**Records:**
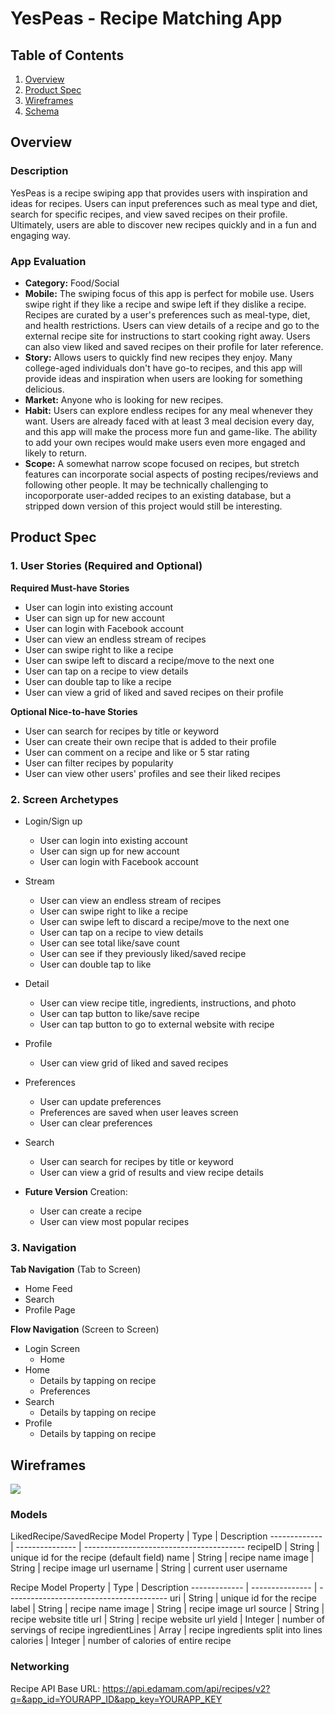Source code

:# YesPeas - Recipe Matching App

## Table of Contents
1. [Overview](#Overview)
1. [Product Spec](#Product-Spec)
1. [Wireframes](#Wireframes)
2. [Schema](#Schema)

## Overview
### Description
YesPeas is a recipe swiping app that provides users with inspiration and ideas for recipes. Users can input preferences such as meal type and diet, search for specific recipes, and view saved recipes on their profile. Ultimately, users are able to discover new recipes quickly and in a fun and engaging way.


### App Evaluation

- **Category:** Food/Social
- **Mobile:** The swiping focus of this app is perfect for mobile use. Users swipe right if they like a recipe and swipe left if they dislike a recipe. Recipes are curated by a user's preferences such as meal-type, diet, and health restrictions. Users can view details of a recipe and go to the external recipe site for instructions to start cooking right away. Users can also view liked and saved recipes on their profile for later reference.
- **Story:** Allows users to quickly find new recipes they enjoy. Many college-aged individuals don't have go-to recipes, and this app will provide ideas and inspiration when users are looking for something delicious.
- **Market:** Anyone who is looking for new recipes.
- **Habit:** Users can explore endless recipes for any meal whenever they want. Users are already faced with at least 3 meal decision every day, and this app will make the process more fun and game-like. The ability to add your own recipes would make users even more engaged and likely to return.
- **Scope:** A somewhat narrow scope focused on recipes, but stretch features can incorporate social aspects of posting recipes/reviews and following other people. It may be technically challenging to incoporporate user-added recipes to an existing database, but a stripped down version of this project would still be interesting.


## Product Spec

### 1. User Stories (Required and Optional)

**Required Must-have Stories**

* User can login into existing account
* User can sign up for new account
* User can login with Facebook account
* User can view an endless stream of recipes
* User can swipe right to like a recipe
* User can swipe left to discard a recipe/move to the next one
* User can tap on a recipe to view details
* User can double tap to like a recipe
* User can view a grid of liked and saved recipes on their profile

**Optional Nice-to-have Stories**

* User can search for recipes by title or keyword
* User can create their own recipe that is added to their profile
* User can comment on a recipe and like or 5 star rating
* User can filter recipes by popularity
* User can view other users' profiles and see their liked recipes

### 2. Screen Archetypes

* Login/Sign up
    * User can login into existing account
    * User can sign up for new account
    * User can login with Facebook account


* Stream
    * User can view an endless stream of recipes
    * User can swipe right to like a recipe
    * User can swipe left to discard a recipe/move to the next one
    * User can tap on a recipe to view details
    * User can see total like/save count
    * User can see if they previously liked/saved recipe
    * User can double tap to like


* Detail
    * User can view recipe title, ingredients, instructions, and photo
    * User can tap button to like/save recipe
    * User can tap button to go to external website with recipe


* Profile
    * User can view grid of liked and saved recipes


* Preferences
    * User can update preferences
    * Preferences are saved when user leaves screen
    * User can clear preferences


* Search
   * User can search for recipes by title or keyword
   * User can view a grid of results and view recipe details


* **Future Version** Creation: 
    * User can create a recipe
    * User can view most popular recipes


### 3. Navigation

**Tab Navigation** (Tab to Screen)

* Home Feed
* Search
* Profile Page


**Flow Navigation** (Screen to Screen)

* Login Screen
   * Home
* Home
    * Details by tapping on recipe
    * Preferences
 * Search
    * Details by tapping on recipe
 * Profile
    * Details by tapping on recipe
   

## Wireframes
![](https://i.imgur.com/u2GmGAx.jpg)

### Models
LikedRecipe/SavedRecipe Model
Property      | Type	           | Description
------------- | --------------- | ----------------------------------------
recipeID      | String	        | unique id for the recipe (default field)
name          | String          | recipe name
image         | String          | recipe image url
username      | String          | current user username

Recipe Model
Property        | Type	          | Description
-------------   | --------------- | ----------------------------------------
uri             | String	       | unique id for the recipe
label           | String          | recipe name
image           | String          | recipe image url
source          | String          | recipe website title
url             | String          | recipe website url
yield           | Integer         | number of servings of recipe
ingredientLines | Array           | recipe ingredients split into lines
calories        | Integer         | number of calories of entire recipe

### Networking
Recipe API
Base URL: https://api.edamam.com/api/recipes/v2?q=&app_id=YOURAPP_ID&app_key=YOURAPP_KEY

**Requirement:**
All preceding records should be duplicated verbatim, images excepted.

**Solution to this exercise:**
Source code

:# YesPeas - Recipe Matching App

## Table of Contents
1. [Overview](#Overview)
1. [Product Spec](#Product-Spec)
1. [Wireframes](#Wireframes)
2. [Schema](#Schema)

## Overview
### Description
YesPeas is a recipe swiping app that provides users with inspiration and ideas for recipes. Users can input preferences such as meal type and diet, search for specific recipes, and view saved recipes on their profile. Ultimately, users are able to discover new recipes quickly and in a fun and engaging way.


### App Evaluation

- **Category:** Food/Social
- **Mobile:** The swiping focus of this app is perfect for mobile use. Users swipe right if they like a recipe and swipe left if they dislike a recipe. Recipes are curated by a user's preferences such as meal-type, diet, and health restrictions. Users can view details of a recipe and go to the external recipe site for instructions to start cooking right away. Users can also view liked and saved recipes on their profile for later reference.
- **Story:** Allows users to quickly find new recipes they enjoy. Many college-aged individuals don't have go-to recipes, and this app will provide ideas and inspiration when users are looking for something delicious.
- **Market:** Anyone who is looking for new recipes.
- **Habit:** Users can explore endless recipes for any meal whenever they want. Users are already faced with at least 3 meal decision every day, and this app will make the process more fun and game-like. The ability to add your own recipes would make users even more engaged and likely to return.
- **Scope:** A somewhat narrow scope focused on recipes, but stretch features can incorporate social aspects of posting recipes/reviews and following other people. It may be technically challenging to incoporporate user-added recipes to an existing database, but a stripped down version of this project would still be interesting.


## Product Spec

### 1. User Stories (Required and Optional)

**Required Must-have Stories**

* User can login into existing account
* User can sign up for new account
* User can login with Facebook account
* User can view an endless stream of recipes
* User can swipe right to like a recipe
* User can swipe left to discard a recipe/move to the next one
* User can tap on a recipe to view details
* User can double tap to like a recipe
* User can view a grid of liked and saved recipes on their profile

**Optional Nice-to-have Stories**

* User can search for recipes by title or keyword
* User can create their own recipe that is added to their profile
* User can comment on a recipe and like or 5 star rating
* User can filter recipes by popularity
* User can view other users' profiles and see their liked recipes

### 2. Screen Archetypes

* Login/Sign up
    * User can login into existing account
    * User can sign up for new account
    * User can login with Facebook account


* Stream
    * User can view an endless stream of recipes
    * User can swipe right to like a recipe
    * User can swipe left to discard a recipe/move to the next one
    * User can tap on a recipe to view details
    * User can see total like/save count
    * User can see if they previously liked/saved recipe
    * User can double tap to like


* Detail
    * User can view recipe title, ingredients, instructions, and photo
    * User can tap button to like/save recipe
    * User can tap button to go to external website with recipe


* Profile
    * User can view grid of liked and saved recipes


* Preferences
    * User can update preferences
    * Preferences are saved when user leaves screen
    * User can clear preferences


* Search
   * User can search for recipes by title or keyword
   * User can view a grid of results and view recipe details


* **Future Version** Creation: 
    * User can create a recipe
    * User can view most popular recipes


### 3. Navigation

**Tab Navigation** (Tab to Screen)

* Home Feed
* Search
* Profile Page


**Flow Navigation** (Screen to Screen)

* Login Screen
   * Home
* Home
    * Details by tapping on recipe
    * Preferences
 * Search
    * Details by tapping on recipe
 * Profile
    * Details by tapping on recipe
   

## Wireframes
![](https://i.imgur.com/u2GmGAx.jpg)

### Models
LikedRecipe/SavedRecipe Model
Property      | Type	           | Description
------------- | --------------- | ----------------------------------------
recipeID      | String	        | unique id for the recipe (default field)
name          | String          | recipe name
image         | String          | recipe image url
username      | String          | current user username

Recipe Model
Property        | Type	          | Description
-------------   | --------------- | ----------------------------------------
uri             | String	       | unique id for the recipe
label           | String          | recipe name
image           | String          | recipe image url
source          | String          | recipe website title
url             | String          | recipe website url
yield           | Integer         | number of servings of recipe
ingredientLines | Array           | recipe ingredients split into lines
calories        | Integer         | number of calories of entire recipe

### Networking
Recipe API
Base URL: https://api.edamam.com/api/recipes/v2?q=&app_id=YOURAPP_ID&app_key=YOURAPP_KEY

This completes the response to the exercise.